• **EXCERPTED RECORDS**
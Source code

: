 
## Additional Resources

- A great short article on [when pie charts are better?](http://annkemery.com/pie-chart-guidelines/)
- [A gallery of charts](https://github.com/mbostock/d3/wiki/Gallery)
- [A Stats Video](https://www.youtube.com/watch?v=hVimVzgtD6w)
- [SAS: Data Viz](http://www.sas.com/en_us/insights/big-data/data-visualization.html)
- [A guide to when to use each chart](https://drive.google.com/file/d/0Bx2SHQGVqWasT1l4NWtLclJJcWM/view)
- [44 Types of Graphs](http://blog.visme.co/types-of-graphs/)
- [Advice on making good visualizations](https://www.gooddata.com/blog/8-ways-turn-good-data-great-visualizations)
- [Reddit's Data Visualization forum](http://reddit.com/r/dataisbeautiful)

• **REQUIREMENT**
In the data above, count the lines where the word "blog" appears; reply with the number only.

• **TASK RESPONSE**
2